(Saved entries)
+++++

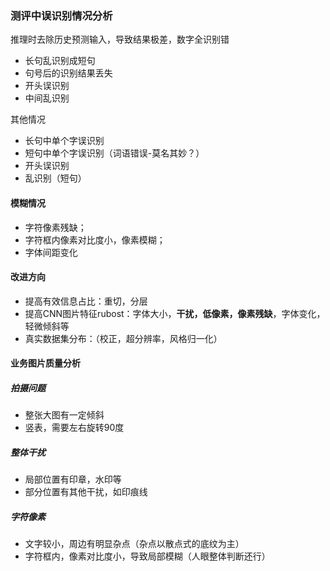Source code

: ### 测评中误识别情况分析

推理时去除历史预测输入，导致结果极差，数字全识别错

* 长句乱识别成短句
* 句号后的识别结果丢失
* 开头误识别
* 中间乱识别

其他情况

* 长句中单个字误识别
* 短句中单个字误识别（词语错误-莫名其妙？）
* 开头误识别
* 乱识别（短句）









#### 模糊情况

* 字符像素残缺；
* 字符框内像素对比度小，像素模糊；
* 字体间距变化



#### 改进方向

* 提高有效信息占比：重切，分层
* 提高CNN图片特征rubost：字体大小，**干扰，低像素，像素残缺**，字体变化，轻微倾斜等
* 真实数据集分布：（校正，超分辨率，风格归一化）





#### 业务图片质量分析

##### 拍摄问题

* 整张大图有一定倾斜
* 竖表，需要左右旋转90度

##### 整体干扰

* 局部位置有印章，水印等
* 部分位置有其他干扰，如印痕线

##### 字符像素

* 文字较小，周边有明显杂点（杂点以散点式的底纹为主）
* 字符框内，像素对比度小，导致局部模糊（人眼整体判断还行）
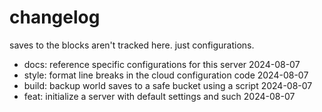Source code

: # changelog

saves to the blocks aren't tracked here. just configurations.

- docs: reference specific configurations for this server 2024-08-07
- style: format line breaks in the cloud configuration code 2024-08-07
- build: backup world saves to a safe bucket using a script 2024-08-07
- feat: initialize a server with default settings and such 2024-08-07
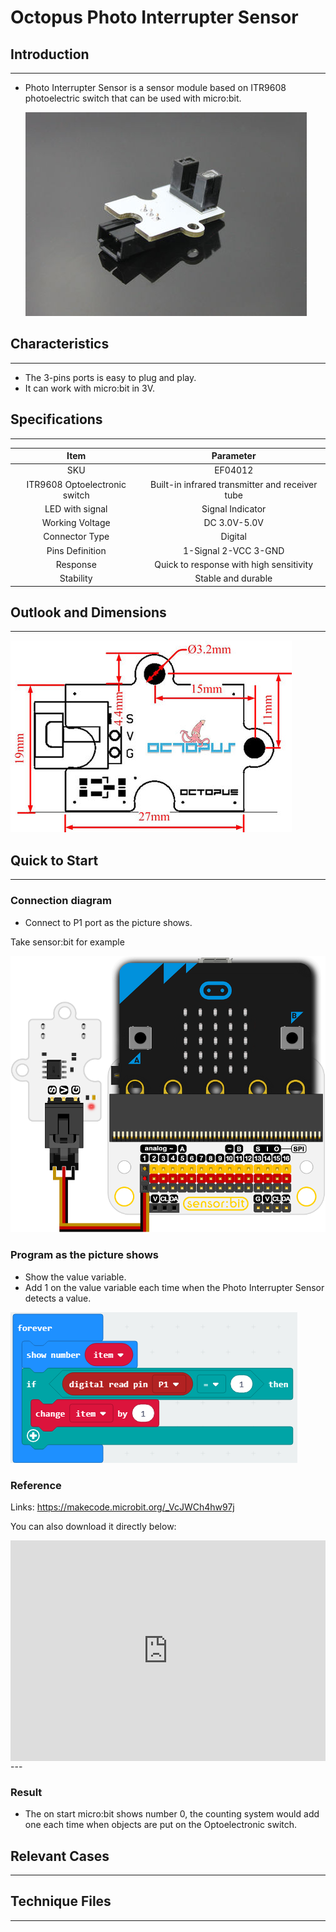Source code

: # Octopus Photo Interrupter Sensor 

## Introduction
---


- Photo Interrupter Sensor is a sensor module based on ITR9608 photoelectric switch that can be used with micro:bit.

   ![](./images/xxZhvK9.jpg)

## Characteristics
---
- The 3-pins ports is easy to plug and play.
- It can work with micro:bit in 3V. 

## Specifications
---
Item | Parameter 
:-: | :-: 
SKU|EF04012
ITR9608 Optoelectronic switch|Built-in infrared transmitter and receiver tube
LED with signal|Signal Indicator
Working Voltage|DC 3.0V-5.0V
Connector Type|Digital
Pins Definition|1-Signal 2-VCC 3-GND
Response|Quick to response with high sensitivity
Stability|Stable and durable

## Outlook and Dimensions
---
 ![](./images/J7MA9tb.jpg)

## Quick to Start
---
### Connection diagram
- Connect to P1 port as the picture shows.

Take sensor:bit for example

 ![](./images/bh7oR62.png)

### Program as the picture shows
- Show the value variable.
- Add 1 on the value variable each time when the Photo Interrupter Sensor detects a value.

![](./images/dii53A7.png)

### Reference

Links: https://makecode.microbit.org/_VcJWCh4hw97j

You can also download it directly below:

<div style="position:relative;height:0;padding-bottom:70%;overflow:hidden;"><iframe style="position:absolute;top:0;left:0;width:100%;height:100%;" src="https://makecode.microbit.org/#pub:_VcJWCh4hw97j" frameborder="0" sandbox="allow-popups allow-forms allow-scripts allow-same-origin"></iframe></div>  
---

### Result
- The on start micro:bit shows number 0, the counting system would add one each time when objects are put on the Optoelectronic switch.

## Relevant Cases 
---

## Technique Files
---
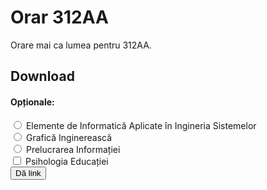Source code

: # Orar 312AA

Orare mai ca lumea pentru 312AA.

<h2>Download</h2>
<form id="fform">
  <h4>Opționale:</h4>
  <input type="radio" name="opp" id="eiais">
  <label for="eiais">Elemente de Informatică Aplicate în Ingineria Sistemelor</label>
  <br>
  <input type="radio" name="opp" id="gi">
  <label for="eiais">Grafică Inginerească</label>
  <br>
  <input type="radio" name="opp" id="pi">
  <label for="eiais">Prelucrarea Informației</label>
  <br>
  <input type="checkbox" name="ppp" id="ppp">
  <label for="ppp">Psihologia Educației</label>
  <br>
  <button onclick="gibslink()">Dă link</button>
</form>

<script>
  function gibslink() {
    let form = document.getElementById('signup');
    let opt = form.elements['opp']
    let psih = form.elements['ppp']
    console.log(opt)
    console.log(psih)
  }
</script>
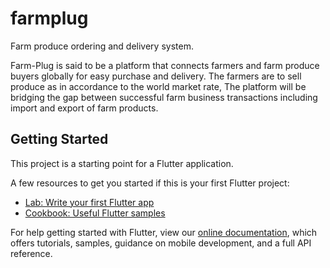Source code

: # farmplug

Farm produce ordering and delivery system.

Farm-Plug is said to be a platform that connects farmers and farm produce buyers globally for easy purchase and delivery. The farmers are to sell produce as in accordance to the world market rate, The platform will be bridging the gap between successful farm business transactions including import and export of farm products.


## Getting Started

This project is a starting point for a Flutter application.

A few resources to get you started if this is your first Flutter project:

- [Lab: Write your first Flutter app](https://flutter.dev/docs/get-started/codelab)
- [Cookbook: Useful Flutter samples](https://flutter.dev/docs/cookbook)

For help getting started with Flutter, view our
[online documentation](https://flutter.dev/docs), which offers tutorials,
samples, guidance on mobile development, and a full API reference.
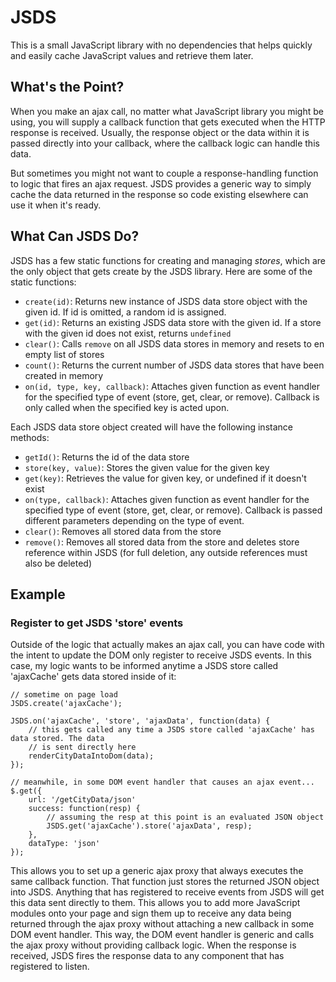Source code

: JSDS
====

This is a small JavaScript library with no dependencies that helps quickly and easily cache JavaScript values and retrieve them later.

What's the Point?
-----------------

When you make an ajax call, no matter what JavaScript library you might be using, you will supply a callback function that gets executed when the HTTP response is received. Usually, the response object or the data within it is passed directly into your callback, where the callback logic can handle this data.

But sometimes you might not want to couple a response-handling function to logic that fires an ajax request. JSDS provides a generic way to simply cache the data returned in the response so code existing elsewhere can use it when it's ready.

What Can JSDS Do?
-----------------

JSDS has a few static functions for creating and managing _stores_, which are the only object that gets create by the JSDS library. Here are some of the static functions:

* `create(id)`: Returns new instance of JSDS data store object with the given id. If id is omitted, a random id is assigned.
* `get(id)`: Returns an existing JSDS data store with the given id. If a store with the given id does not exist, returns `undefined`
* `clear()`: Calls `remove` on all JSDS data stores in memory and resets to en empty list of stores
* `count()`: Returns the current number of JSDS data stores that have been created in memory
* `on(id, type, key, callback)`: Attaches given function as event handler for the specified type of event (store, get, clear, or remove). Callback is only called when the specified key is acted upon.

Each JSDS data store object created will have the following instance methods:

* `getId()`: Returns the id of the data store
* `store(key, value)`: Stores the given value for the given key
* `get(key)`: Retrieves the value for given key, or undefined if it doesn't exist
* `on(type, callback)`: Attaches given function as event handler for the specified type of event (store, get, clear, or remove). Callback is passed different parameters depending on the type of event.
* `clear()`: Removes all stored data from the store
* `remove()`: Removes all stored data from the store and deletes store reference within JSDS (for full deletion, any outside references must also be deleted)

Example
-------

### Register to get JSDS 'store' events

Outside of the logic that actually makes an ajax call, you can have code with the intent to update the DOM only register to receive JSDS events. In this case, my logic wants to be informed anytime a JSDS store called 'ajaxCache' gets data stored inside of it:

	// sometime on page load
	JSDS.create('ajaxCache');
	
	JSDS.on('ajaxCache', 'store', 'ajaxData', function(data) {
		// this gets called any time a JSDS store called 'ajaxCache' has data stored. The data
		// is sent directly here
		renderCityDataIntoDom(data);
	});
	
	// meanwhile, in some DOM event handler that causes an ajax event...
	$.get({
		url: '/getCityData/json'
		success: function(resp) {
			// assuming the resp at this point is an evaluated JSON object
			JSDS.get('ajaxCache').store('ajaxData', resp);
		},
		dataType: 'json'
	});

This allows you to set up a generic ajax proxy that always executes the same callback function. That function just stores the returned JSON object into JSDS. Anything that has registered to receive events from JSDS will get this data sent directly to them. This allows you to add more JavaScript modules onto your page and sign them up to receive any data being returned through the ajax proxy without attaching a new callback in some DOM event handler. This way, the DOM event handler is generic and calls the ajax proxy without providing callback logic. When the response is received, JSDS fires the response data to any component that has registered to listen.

+++++

Look above for the line with "console.log(opt)"; quote it and every line after it, stopping after the line with "Farm produce ordering and delivery system.", exactly, with nothing added and without pictures.

TASK RESPONSE
    console.log(opt)
    console.log(psih)
  }
</script>
Source code

: # farmplug

Farm produce ordering and delivery system.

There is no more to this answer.